▸ Exercise: Each entry below has to be written out again exactly.

Stored data entries
———

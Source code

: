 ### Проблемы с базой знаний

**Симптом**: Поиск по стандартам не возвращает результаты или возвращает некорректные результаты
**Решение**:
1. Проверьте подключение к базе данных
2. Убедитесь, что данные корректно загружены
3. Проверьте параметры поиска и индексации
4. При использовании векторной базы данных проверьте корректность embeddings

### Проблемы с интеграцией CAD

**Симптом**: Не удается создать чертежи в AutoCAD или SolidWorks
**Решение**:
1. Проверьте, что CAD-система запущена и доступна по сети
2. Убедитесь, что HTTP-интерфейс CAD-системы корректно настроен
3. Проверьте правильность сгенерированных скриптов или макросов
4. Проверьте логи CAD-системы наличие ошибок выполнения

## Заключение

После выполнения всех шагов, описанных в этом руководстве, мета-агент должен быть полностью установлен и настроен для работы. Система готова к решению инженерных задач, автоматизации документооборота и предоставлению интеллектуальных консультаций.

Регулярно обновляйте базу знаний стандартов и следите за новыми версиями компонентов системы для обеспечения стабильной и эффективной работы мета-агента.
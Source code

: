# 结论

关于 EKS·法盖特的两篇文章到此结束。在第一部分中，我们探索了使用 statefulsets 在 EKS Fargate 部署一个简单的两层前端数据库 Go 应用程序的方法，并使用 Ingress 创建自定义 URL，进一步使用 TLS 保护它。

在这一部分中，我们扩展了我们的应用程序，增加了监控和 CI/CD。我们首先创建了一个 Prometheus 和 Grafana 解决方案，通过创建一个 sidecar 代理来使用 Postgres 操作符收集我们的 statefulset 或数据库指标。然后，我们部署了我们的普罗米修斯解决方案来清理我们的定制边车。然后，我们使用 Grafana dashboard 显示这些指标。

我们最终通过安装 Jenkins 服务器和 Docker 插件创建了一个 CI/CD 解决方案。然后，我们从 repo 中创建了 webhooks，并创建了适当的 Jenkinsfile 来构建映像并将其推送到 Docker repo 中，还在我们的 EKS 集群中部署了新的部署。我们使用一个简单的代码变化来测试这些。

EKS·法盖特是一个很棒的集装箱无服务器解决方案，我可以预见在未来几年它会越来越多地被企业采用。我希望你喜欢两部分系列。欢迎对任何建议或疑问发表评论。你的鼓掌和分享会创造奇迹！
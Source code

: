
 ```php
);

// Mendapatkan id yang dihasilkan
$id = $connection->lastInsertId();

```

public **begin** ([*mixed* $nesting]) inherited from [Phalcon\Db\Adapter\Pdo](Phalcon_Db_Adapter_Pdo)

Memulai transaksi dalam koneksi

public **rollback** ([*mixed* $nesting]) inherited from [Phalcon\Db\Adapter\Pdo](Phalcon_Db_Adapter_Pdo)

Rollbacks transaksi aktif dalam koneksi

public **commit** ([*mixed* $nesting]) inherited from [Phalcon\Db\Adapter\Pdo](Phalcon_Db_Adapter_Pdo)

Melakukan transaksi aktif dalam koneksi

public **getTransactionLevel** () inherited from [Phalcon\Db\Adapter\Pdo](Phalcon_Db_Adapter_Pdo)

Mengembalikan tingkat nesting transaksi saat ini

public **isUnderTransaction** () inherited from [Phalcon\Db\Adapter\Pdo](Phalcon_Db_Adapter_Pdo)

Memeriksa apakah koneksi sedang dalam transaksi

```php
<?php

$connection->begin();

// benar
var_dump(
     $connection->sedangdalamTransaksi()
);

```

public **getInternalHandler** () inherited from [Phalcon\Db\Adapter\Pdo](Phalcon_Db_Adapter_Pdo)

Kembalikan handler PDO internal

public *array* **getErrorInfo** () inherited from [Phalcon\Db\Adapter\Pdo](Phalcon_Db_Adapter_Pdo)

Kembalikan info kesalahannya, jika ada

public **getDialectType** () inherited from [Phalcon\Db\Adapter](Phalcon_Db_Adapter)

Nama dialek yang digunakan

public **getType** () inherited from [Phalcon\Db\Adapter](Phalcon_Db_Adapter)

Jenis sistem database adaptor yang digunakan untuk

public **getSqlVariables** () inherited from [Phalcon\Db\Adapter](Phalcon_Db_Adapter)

———

▸ Answer to this exercise:
Source code

: ### Проблемы с базой знаний

**Симптом**: Поиск по стандартам не возвращает результаты или возвращает некорректные результаты
**Решение**:
1. Проверьте подключение к базе данных
2. Убедитесь, что данные корректно загружены
3. Проверьте параметры поиска и индексации
4. При использовании векторной базы данных проверьте корректность embeddings

### Проблемы с интеграцией CAD

**Симптом**: Не удается создать чертежи в AutoCAD или SolidWorks
**Решение**:
1. Проверьте, что CAD-система запущена и доступна по сети
2. Убедитесь, что HTTP-интерфейс CAD-системы корректно настроен
3. Проверьте правильность сгенерированных скриптов или макросов
4. Проверьте логи CAD-системы наличие ошибок выполнения

## Заключение

После выполнения всех шагов, описанных в этом руководстве, мета-агент должен быть полностью установлен и настроен для работы. Система готова к решению инженерных задач, автоматизации документооборота и предоставлению интеллектуальных консультаций.

Регулярно обновляйте базу знаний стандартов и следите за новыми версиями компонентов системы для обеспечения стабильной и эффективной работы мета-агента.
Source code

:# 结论

关于 EKS·法盖特的两篇文章到此结束。在第一部分中，我们探索了使用 statefulsets 在 EKS Fargate 部署一个简单的两层前端数据库 Go 应用程序的方法，并使用 Ingress 创建自定义 URL，进一步使用 TLS 保护它。

在这一部分中，我们扩展了我们的应用程序，增加了监控和 CI/CD。我们首先创建了一个 Prometheus 和 Grafana 解决方案，通过创建一个 sidecar 代理来使用 Postgres 操作符收集我们的 statefulset 或数据库指标。然后，我们部署了我们的普罗米修斯解决方案来清理我们的定制边车。然后，我们使用 Grafana dashboard 显示这些指标。

我们最终通过安装 Jenkins 服务器和 Docker 插件创建了一个 CI/CD 解决方案。然后，我们从 repo 中创建了 webhooks，并创建了适当的 Jenkinsfile 来构建映像并将其推送到 Docker repo 中，还在我们的 EKS 集群中部署了新的部署。我们使用一个简单的代码变化来测试这些。

EKS·法盖特是一个很棒的集装箱无服务器解决方案，我可以预见在未来几年它会越来越多地被企业采用。我希望你喜欢两部分系列。欢迎对任何建议或疑问发表评论。你的鼓掌和分享会创造奇迹！
Source code

:
 ```php
);

// Mendapatkan id yang dihasilkan
$id = $connection->lastInsertId();

```

public **begin** ([*mixed* $nesting]) inherited from [Phalcon\Db\Adapter\Pdo](Phalcon_Db_Adapter_Pdo)

Memulai transaksi dalam koneksi

public **rollback** ([*mixed* $nesting]) inherited from [Phalcon\Db\Adapter\Pdo](Phalcon_Db_Adapter_Pdo)

Rollbacks transaksi aktif dalam koneksi

public **commit** ([*mixed* $nesting]) inherited from [Phalcon\Db\Adapter\Pdo](Phalcon_Db_Adapter_Pdo)

Melakukan transaksi aktif dalam koneksi

public **getTransactionLevel** () inherited from [Phalcon\Db\Adapter\Pdo](Phalcon_Db_Adapter_Pdo)

Mengembalikan tingkat nesting transaksi saat ini

public **isUnderTransaction** () inherited from [Phalcon\Db\Adapter\Pdo](Phalcon_Db_Adapter_Pdo)

Memeriksa apakah koneksi sedang dalam transaksi

```php
<?php

$connection->begin();

// benar
var_dump(
     $connection->sedangdalamTransaksi()
);

```

public **getInternalHandler** () inherited from [Phalcon\Db\Adapter\Pdo](Phalcon_Db_Adapter_Pdo)

Kembalikan handler PDO internal

public *array* **getErrorInfo** () inherited from [Phalcon\Db\Adapter\Pdo](Phalcon_Db_Adapter_Pdo)

Kembalikan info kesalahannya, jika ada

public **getDialectType** () inherited from [Phalcon\Db\Adapter](Phalcon_Db_Adapter)

Nama dialek yang digunakan

public **getType** () inherited from [Phalcon\Db\Adapter](Phalcon_Db_Adapter)

Jenis sistem database adaptor yang digunakan untuk

public **getSqlVariables** () inherited from [Phalcon\Db\Adapter](Phalcon_Db_Adapter)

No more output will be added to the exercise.